The stated aim of Habitat III is to agree a "new urban agenda" that will support the implementation of the SDGs in urban areas. Working groups have been drafting the agenda in preparation for formal agreement by governments at the global summit, which will convene in Quito, Ecuador in October 2016.

How 'new' will this agenda be? And how effective?

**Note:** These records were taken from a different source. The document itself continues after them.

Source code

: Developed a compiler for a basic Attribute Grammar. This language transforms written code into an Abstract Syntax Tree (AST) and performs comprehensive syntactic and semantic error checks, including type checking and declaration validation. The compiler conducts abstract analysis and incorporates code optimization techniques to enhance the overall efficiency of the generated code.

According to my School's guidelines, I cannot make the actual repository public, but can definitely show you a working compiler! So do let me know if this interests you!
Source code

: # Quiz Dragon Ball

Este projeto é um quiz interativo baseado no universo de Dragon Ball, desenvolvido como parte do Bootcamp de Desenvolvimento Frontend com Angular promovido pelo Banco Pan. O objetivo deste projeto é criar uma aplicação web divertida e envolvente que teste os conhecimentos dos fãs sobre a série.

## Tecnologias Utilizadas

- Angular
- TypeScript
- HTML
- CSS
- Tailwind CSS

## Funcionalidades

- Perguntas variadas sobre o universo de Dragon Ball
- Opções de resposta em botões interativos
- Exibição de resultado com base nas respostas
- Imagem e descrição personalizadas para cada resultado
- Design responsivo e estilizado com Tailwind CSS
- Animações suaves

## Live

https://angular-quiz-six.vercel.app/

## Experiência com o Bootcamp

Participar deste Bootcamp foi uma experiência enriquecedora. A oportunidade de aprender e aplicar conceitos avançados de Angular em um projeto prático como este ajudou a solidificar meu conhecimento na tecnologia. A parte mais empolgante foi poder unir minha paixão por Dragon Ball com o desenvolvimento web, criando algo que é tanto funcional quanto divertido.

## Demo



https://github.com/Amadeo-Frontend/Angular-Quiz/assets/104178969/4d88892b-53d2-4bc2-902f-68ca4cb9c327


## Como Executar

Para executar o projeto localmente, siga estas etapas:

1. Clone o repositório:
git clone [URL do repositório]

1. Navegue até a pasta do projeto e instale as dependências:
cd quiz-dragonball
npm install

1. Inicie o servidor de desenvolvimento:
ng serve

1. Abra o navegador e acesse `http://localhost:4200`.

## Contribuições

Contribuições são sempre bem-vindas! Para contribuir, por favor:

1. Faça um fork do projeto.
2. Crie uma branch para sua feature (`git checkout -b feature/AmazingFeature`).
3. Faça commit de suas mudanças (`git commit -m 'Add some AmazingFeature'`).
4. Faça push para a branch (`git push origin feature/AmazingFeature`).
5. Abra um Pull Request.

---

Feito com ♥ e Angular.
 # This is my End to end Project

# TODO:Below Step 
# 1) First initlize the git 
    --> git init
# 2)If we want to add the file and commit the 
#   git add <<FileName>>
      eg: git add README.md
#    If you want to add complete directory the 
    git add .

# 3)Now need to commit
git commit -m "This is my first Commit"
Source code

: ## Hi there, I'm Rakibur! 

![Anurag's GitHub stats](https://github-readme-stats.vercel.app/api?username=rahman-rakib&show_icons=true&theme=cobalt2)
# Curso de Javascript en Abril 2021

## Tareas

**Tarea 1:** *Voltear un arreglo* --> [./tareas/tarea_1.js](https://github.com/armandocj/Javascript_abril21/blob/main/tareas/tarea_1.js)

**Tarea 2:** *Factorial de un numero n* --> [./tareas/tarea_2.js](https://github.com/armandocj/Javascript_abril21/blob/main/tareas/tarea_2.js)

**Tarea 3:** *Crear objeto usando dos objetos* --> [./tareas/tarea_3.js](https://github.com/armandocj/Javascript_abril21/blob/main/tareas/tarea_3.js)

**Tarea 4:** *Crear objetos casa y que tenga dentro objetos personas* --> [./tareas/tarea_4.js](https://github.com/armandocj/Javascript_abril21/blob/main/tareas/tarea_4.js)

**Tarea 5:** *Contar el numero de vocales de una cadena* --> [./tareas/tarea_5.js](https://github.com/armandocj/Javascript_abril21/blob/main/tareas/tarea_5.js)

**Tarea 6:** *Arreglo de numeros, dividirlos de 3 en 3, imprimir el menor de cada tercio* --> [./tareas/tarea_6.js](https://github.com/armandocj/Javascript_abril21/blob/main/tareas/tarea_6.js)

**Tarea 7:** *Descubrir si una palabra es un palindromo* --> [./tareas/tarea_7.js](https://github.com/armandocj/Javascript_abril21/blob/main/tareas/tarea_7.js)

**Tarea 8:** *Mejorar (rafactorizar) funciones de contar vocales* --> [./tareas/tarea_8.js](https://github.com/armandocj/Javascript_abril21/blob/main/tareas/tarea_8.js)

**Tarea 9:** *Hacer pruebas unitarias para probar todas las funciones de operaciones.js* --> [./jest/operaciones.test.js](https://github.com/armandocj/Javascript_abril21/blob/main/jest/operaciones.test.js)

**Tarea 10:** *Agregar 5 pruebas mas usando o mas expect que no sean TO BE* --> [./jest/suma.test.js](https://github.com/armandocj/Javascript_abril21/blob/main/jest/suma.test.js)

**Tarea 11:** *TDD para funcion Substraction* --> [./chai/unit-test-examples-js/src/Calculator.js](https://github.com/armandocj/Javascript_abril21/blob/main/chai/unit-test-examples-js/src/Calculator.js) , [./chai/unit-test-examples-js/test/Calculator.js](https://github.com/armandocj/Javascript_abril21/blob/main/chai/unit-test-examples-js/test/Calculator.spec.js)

On Thursday, May 5, IIED hosted a discussion meeting that brought together four leading experts on urbanisation and development to look at at the prospects for, and potential outcomes of, Habitat III, one of the year's most important global summits.

Programme:

  • What is inclusive urbanisation, why is it important, and how can it be achieved? With Gordon McGranahan, research fellow, cities, Institute of Development Studies
     
  • Will the New Urban Agenda actually address gender equality? With Caroline Moser, emeritus professor, University of Manchester
     
  • Can Habitat III produce a document that does influence government policies and practices? With David Satterthwaite, senior fellow, Human Settlements Group, IIED 
     
  • Latest news on the UN drafting process: With David Dodman, director, Human Settlements Group, IIED

Satterthwaite also introduced the latest issue of the journal Environment & Urbanization, which is titled "From the MDGs to the SDGs and Habitat III".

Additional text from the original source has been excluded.